Find every line of the records that has "desarrollo" and return it.

··· TASK INPUT ···

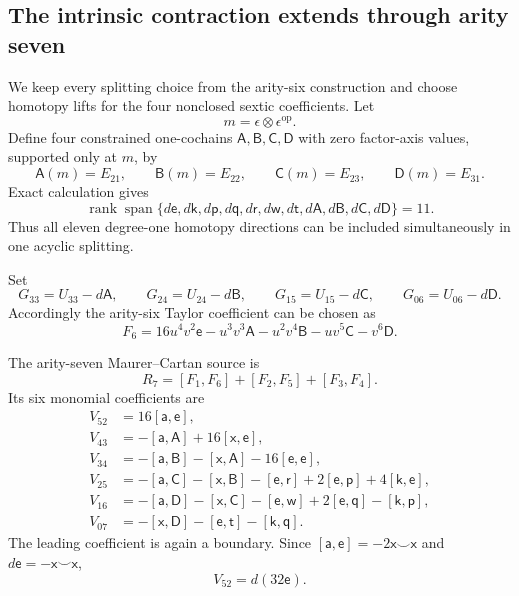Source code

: \documentclass[11pt]{amsart}
\newcommand{\Span}{\operatorname{span}}
\newcommand{\rank}{\operatorname{rank}}
\begin{document}
\subsection{The intrinsic contraction extends through arity seven}\label{subsec:intrinsic-arity7}

We keep every splitting choice from the arity-six construction and choose homotopy lifts for the four nonclosed sextic coefficients.  Let
\[
m=\epsilon\otimes\epsilon^{\mathrm{op}}.
\]
Define four constrained one-cochains $\mathsf A,\mathsf B,\mathsf C,\mathsf D$ with zero factor-axis values, supported only at $m$, by
\[
\mathsf A(m)=E_{21},\qquad
\mathsf B(m)=E_{22},\qquad
\mathsf C(m)=E_{23},\qquad
\mathsf D(m)=E_{31}.
\]
Exact calculation gives
\begin{equation}\label{eq:arity7-degree1-rank}
\rank\Span\{d\mathsf e,d\mathsf k,d\mathsf p,d\mathsf q,d\mathsf r,d\mathsf w,d\mathsf t,
 d\mathsf A,d\mathsf B,d\mathsf C,d\mathsf D\}=11.
\end{equation}
Thus all eleven degree-one homotopy directions can be included simultaneously in one acyclic splitting.

Set
\begin{equation}\label{eq:arity7-sextic-complement}
G_{33}=U_{33}-d\mathsf A,\qquad
G_{24}=U_{24}-d\mathsf B,\qquad
G_{15}=U_{15}-d\mathsf C,\qquad
G_{06}=U_{06}-d\mathsf D.
\end{equation}
Accordingly the arity-six Taylor coefficient can be chosen as
\begin{equation}\label{eq:intrinsic-F6}
F_6
=
16u^4v^2\mathsf e
-u^3v^3\mathsf A
-u^2v^4\mathsf B
-uv^5\mathsf C
-v^6\mathsf D.
\end{equation}

The arity-seven Maurer--Cartan source is
\[
R_7=[F_1,F_6]+[F_2,F_5]+[F_3,F_4].
\]
Its six monomial coefficients are
\begin{align}
V_{52}&=16[\mathsf a,\mathsf e],\label{eq:arity7-V52}\\
V_{43}&=-[\mathsf a,\mathsf A]+16[\mathsf x,\mathsf e],\label{eq:arity7-V43}\\
V_{34}&=-[\mathsf a,\mathsf B]-[\mathsf x,\mathsf A]-16[\mathsf e,\mathsf e],\label{eq:arity7-V34}\\
V_{25}&=-[\mathsf a,\mathsf C]-[\mathsf x,\mathsf B]-[\mathsf e,\mathsf r]
+2[\mathsf e,\mathsf p]+4[\mathsf k,\mathsf e],\label{eq:arity7-V25}\\
V_{16}&=-[\mathsf a,\mathsf D]-[\mathsf x,\mathsf C]-[\mathsf e,\mathsf w]
+2[\mathsf e,\mathsf q]-[\mathsf k,\mathsf p],\label{eq:arity7-V16}\\
V_{07}&=-[\mathsf x,\mathsf D]-[\mathsf e,\mathsf t]-[\mathsf k,\mathsf q].\label{eq:arity7-V07}
\end{align}
The leading coefficient is again a boundary.  Since $[\mathsf a,\mathsf e]=-2\mathsf x\smile\mathsf x$ and $d\mathsf e=-\mathsf x\smile\mathsf x$,
\begin{equation}\label{eq:arity7-V52-boundary}
V_{52}=d(32\mathsf e).
\end{equation}
\end{document}
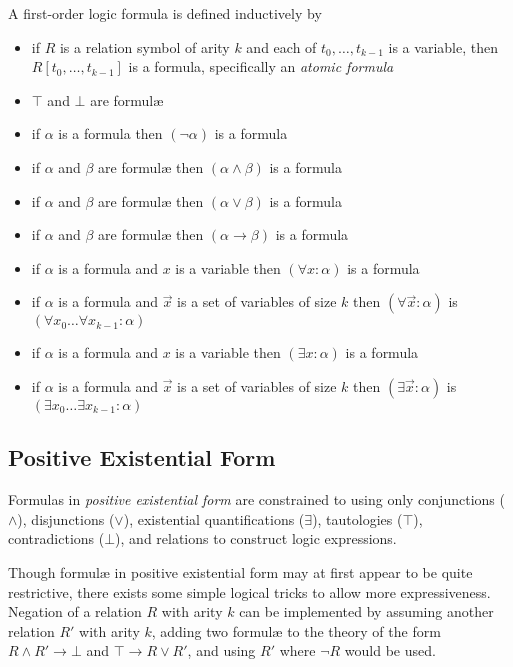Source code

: 		A first-order logic formula is defined inductively by
		\begin{itemize}
		\item if $R$ is a relation symbol of arity $k$ and each of $t_0 , \ldots , t_{k-1}$ is a variable, then $R[t_0,\ldots,t_{k-1}]$ is a formula, specifically an \emph{atomic formula}
		\item $\top$ and $\bot$ are formul{\ae}
		\item if $\alpha$ is a formula then $(\neg\alpha)$ is a formula
		\item if $\alpha$ and $\beta$ are formul{\ae} then $(\alpha\wedge\beta)$ is a formula
		\item if $\alpha$ and $\beta$ are formul{\ae} then $(\alpha\vee\beta)$ is a formula
		\item if $\alpha$ and $\beta$ are formul{\ae} then $(\alpha\to\beta)$ is a formula
		\item if $\alpha$ is a formula and $x$ is a variable then $(\forall x : \alpha)$ is a formula
		\item if $\alpha$ is a formula and $\vec{x}$ is a set of variables of size $k$ then $(\forall \vec{x} : \alpha)$ is $(\forall x_0 \ldots \forall x_{k-1} : \alpha)$
		\item if $\alpha$ is a formula and $x$ is a variable then $(\exists x : \alpha)$ is a formula
		\item if $\alpha$ is a formula and $\vec{x}$ is a set of variables of size $k$ then $(\exists \vec{x} : \alpha)$ is $(\exists x_0 \ldots \exists x_{k-1} : \alpha)$
		\end{itemize}

	\subsection{Positive Existential Form}

		Formulas in \emph{positive existential form} are constrained to using
		only conjunctions ($\wedge$), disjunctions ($\vee$), existential
		quantifications ($\exists$), tautologies ($\top$), contradictions
		($\bot$), and relations to construct logic expressions.

		Though formul{\ae} in positive existential form may at first appear to
		be quite restrictive, there exists some simple logical tricks to allow
		more expressiveness. Negation of a relation $R$ with arity $k$ can be
		implemented by assuming another relation $R'$ with arity $k$, adding
		two formul{\ae} to the theory of the form $R \wedge R' \to \bot$ and
		$\top \to R \vee R'$, and using $R'$ where $\neg R$ would be used.


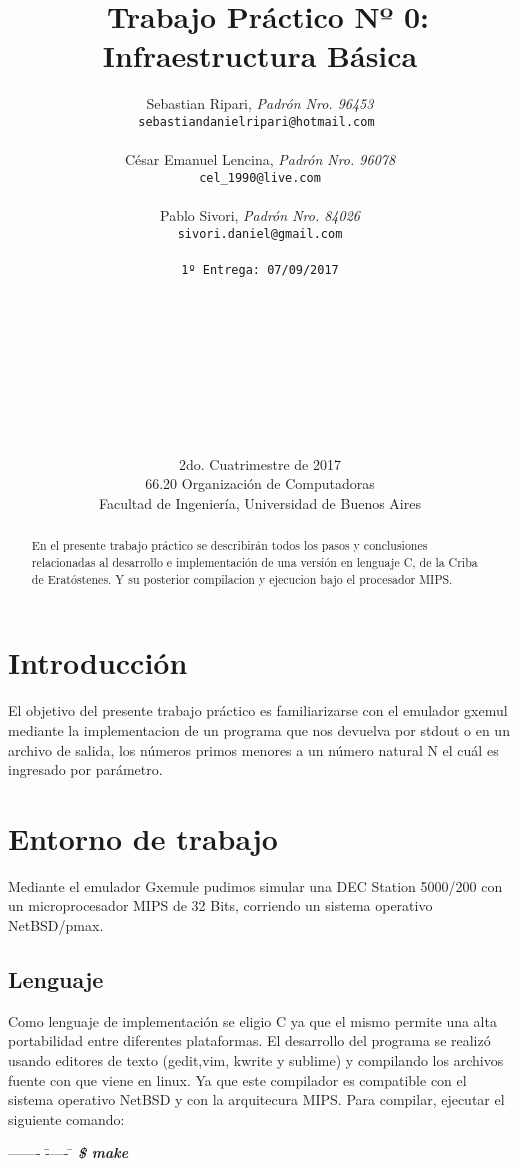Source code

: \documentclass[a4paper,10pt]{article}
\title{	\ Trabajo Práctico Nº 0: Infraestructura Básica}
\author{	Sebastian Ripari, \textit{Padrón Nro. 96453}\\
            \texttt{sebastiandanielripari@hotmail.com }\\\\
            César Emanuel Lencina, \textit{Padrón Nro. 96078}\\
            \texttt{cel_1990@live.com}\\\\
			Pablo Sivori, \textit{Padrón Nro. 84026}\\
            \texttt{sivori.daniel@gmail.com}\\\\               
            \texttt{\footnotesize 1º Entrega: 07/09/2017}\\
            \\\\\\\\\\\\\\\\\\
            \normalsize{2do. Cuatrimestre de 2017}\\ 
            \normalsize{66.20 Organización de Computadoras} \\
            \normalsize{Facultad de Ingeniería, Universidad de Buenos Aires} \\}
\date{}
\begin{document}
\maketitle
\thispagestyle{empty}
\begin{abstract}
En el presente trabajo práctico se describirán todos los pasos y 
conclusiones relacionadas al desarrollo e implementación de una versión en lenguaje C,
de la Criba de Eratóstenes. Y su posterior compilacion y ejecucion bajo el procesador MIPS.
\end{abstract}
\newpage{}
\tableofcontents
\newpage{}

\begin{flushleft}

\par\end{flushleft}
\section{{\normalsize Introducción}}

El objetivo del presente trabajo práctico es familiarizarse con el emulador gxemul mediante la implementacion de un programa que nos devuelva por stdout o en un archivo de salida, los números primos menores a un número natural N el cuál es ingresado por parámetro.

\section{{\normalsize Entorno de trabajo}}
Mediante el emulador Gxemule pudimos simular una DEC Station 5000/200 con un microprocesador MIPS de 32 Bits, corriendo un sistema 
operativo NetBSD/pmax.

\subsection{{\normalsize Lenguaje}}

Como lenguaje de implementación se eligio C ya que el mismo permite una alta portabilidad entre 
diferentes plataformas. El desarrollo del programa se realizó usando editores de texto 
(gedit,vim, kwrite y sublime) y compilando los archivos fuente con 
 que viene en linux. Ya que este compilador es compatible
con el sistema operativo NetBSD y con la arquitecura MIPS.
Para compilar, ejecutar el siguiente comando:

\begin{tabbing}
------- \= ----- \= \kill
\> \textbf{\emph{\$ make}}\\ 
\end{tabbing}
\end{document}
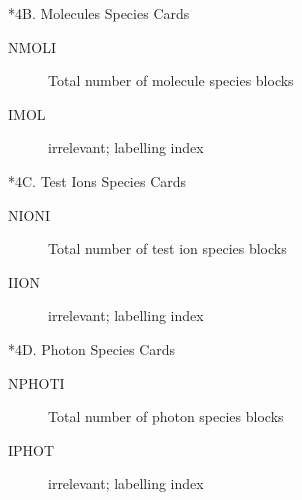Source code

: *4B.
Molecules Species Cards
\begin{description}
  \item[NMOLI] Total number of
        molecule species blocks
  \item[IMOL] irrelevant; labelling index
\end{description}

*4C.
Test Ions Species Cards
\begin{description}
  \item[NIONI] Total number of test
        ion species blocks
  \item[IION] irrelevant; labelling index
\end{description}

*4D.
Photon Species Cards
\begin{description}
  \item[NPHOTI] Total number of photon
        species blocks
  \item[IPHOT] irrelevant; labelling index
\end{description}

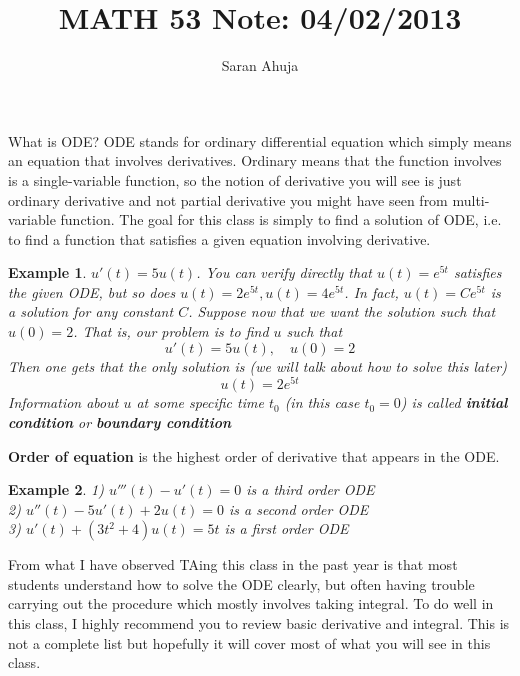 \documentclass[10pt]{amsart}
\title{MATH 53 Note: 04/02/2013}
\author{Saran Ahuja}
\newtheorem{example}{Example}
\renewcommand{\ni}{\noindent}
\newcommand{\tf}{\textbf}
\begin{document}
\maketitle

\noindent What is ODE? ODE stands for ordinary differential equation which simply means an equation that involves derivatives. Ordinary means that the function involves is a single-variable function, so the notion of derivative you will see is just ordinary derivative and not partial derivative you might have seen from multi-variable function.  The goal for this class is simply to find a solution of ODE, i.e. to find a function that satisfies a given equation involving derivative.
 
 
\begin{example} $u'(t) = 5u(t)$. You can verify directly that $u(t) = e^{5t}$ satisfies the given ODE, but so does $u(t) = 2e^{5t}, u(t) = 4e^{5t}$. In fact, $u(t) = Ce^{5t}$ is a solution for any constant $C$. Suppose now that we want the solution such that $u(0) = 2$. That is, our problem is to find $u$ such that
$$ u'(t) = 5u(t), \quad u(0) = 2 $$
Then one gets that the only solution is (we will talk about how to solve this later) 
$$ u(t) = 2e^{5t} $$
Information about $u$ at some specific time $t_{0}$ (in this case $t_{0}=0$) is called \textbf{initial condition} or \tf{boundary condition}
\end{example}

\ni\tf{Order of equation} is the highest order of derivative that appears in the ODE. 

\begin{example} 1) $u'''(t) - u'(t) = 0$ is a third order ODE \\
2) $u''(t) - 5u'(t) + 2u(t) = 0$ is a second order ODE \\
3) $u'(t) + (3t^{2}+4)u(t) = 5t$ is a first order ODE 
\end{example}

From what I have observed TAing this class in the past year is that most students understand how to solve the ODE clearly, but often having trouble carrying out the procedure which mostly involves taking integral. To do well in this class, I highly recommend you to review basic derivative and integral. This is not a complete list but hopefully it will cover most of what you will see in this class.
\end{document}

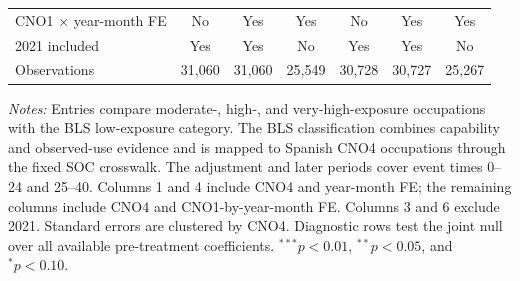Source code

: \begin{table}[H]
\begin{threeparttable}
\begin{tabular}{lcccccc}
\addlinespace[4pt]
\midrule
CNO1 $\times$ year-month FE & No & Yes & Yes & No & Yes & Yes \\
2021 included & Yes & Yes & No & Yes & Yes & No \\
Observations & 31,060 & 31,060 & 25,549 & 30,728 & 30,727 & 25,267 \\
\bottomrule
\end{tabular}
\begin{tablenotes}[flushleft]
\footnotesize
\item \emph{Notes:} Entries compare moderate-, high-, and very-high-exposure occupations with the BLS low-exposure category. The BLS classification combines capability and observed-use evidence and is mapped to Spanish CNO4 occupations through the fixed SOC crosswalk. The adjustment and later periods cover event times 0--24 and 25--40. Columns 1 and 4 include CNO4 and year-month FE; the remaining columns include CNO4 and CNO1-by-year-month FE. Columns 3 and 6 exclude 2021. Standard errors are clustered by CNO4. Diagnostic rows test the joint null over all available pre-treatment coefficients. $^{***}p<0.01$, $^{**}p<0.05$, and $^{*}p<0.10$.
\end{tablenotes}
\end{threeparttable}
\end{table}
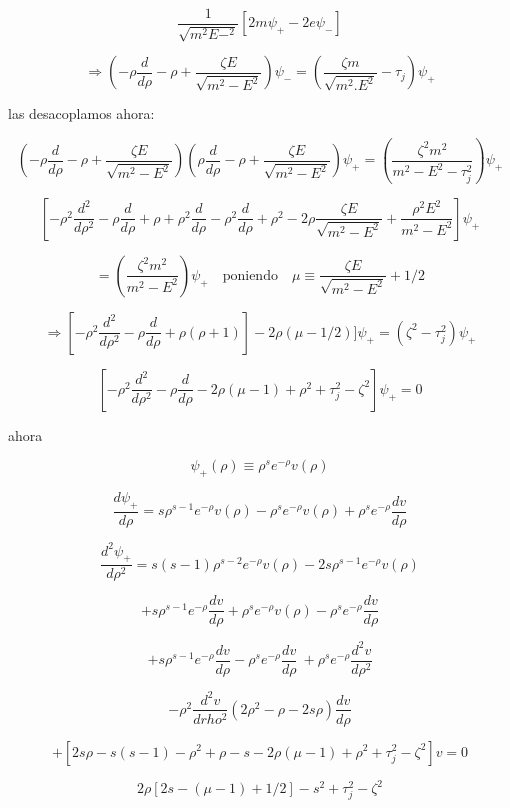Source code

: \documentclass{report}
\begin{document}
\[\frac{1}{\sqrt{m^2 E-^2}} [2m \psi _+ - 2e \psi _- ]\]

\begin{equation}
\Rightarrow (- \rho \frac{d}{d\rho} - \rho + \frac{\zeta E}{\sqrt{m^2 - E^2}}) \psi _- = (\frac{\zeta m}{\sqrt{m^2 . E^2}} - \tau _{j})\psi _+ 
\end{equation}

las desacoplamos ahora:

\[(- \rho \frac{d}{d\rho} - \rho + \frac{\zeta E}{\sqrt{m^2 - E^2 }}) (\rho \frac{d}{d\rho} -\rho + \frac{\zeta E}{\sqrt{m^2 - E^2 }}) \psi _+ = (\frac{\zeta ^2 m^2 }{m^2 - E^2 - \tau ^{2}_{j}}) \psi _+ \]

\[[- \rho ^2 \frac{d^2 }{d \rho ^2 } - \rho \frac{d}{d \rho } + \rho + \rho^2 \frac{d}{d\rho} - \rho^2 \frac{d}{d \rho } + \rho ^2 - 2 \rho \frac{\zeta E}{\sqrt{m^2 - E^2 }} + \frac{\rho^2 E^2 }{m^2 - E^2 }] \psi_+  \]

\[= (\frac{\zeta^2 m^2 }{m^2 - E^2 })\psi_+ \quad \text{poniendo} \quad \mu \equiv \frac{\zeta E}{\sqrt{m^2 - E^2 }} + 1/2\]

\[\Rightarrow [-\rho ^2 \frac{d^2 }{d\rho ^2 } -\rho \frac{d}{d\rho } + \rho (\rho + 1)] - 2 \rho (\mu - 1/2 )] \psi _+ = (\zeta ^2 - \tau_{j}^{2})\psi _+ \]

\[[- \rho ^2 \frac{d^2 }{d \rho ^2} - \rho \frac{d}{d \rho } -2\rho (\mu - 1)+ \rho^2 + \tau_{j}^{2} - \zeta ^2 ] \psi _+ = 0 \]

ahora

\[\psi _+ (\rho ) \equiv \rho^s e^{- \rho } v(\rho )\]

\[\frac{d \psi _+}{d \rho } = s \rho^{s-1} e^{-\rho } v (\rho) - \rho^s e^{- \rho} v (\rho ) + \rho ^{s} e^{-\rho} \frac{dv}{d \rho }\]

\[\frac{d^2 \psi _+ }{d \rho ^2} = s(s-1) \rho ^{s-2} e^{-\rho } v (\rho ) - 2 s \rho ^{s-1} e^{-\rho } v (\rho )\]

\[+ s \rho ^{s-1} e^{-\rho} \frac{dv}{d\rho } + \rho^s e^{-\rho } v (\rho ) - \rho ^s e^{- \rho} \frac{dv}{d \rho} \]

\[+ s \rho ^{s-1} e^{- \rho} \frac{dv}{d \rho } - \rho ^s e^{- \rho } \frac{dv}{d \rho }\ + \rho ^s e^{- \rho} \frac{d^2 v}{d \rho ^2 }\]

\[- \rho^2 \frac{d^2 v}{d rho ^2} (2 \rho^2 - \rho -2s\rho ) \frac{dv}{d \rho }\]

\[+[2s\rho - s(s-1) - \rho ^2 + \rho - s - 2 \rho (\mu - 1) + \rho ^2 + \tau^{2}_{j} - \zeta ^2 ] v = 0\]

\[2 \rho [2s - (\mu -1)+1/2] -s^2 + \tau_{j}^{2}- \zeta ^2 \]
\end{document}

···

OUTPUT OF THE TASK =>
conclusiones relacionadas al desarrollo e implementación de una versión en lenguaje C,
diferentes plataformas. El desarrollo del programa se realizó usando editores de texto 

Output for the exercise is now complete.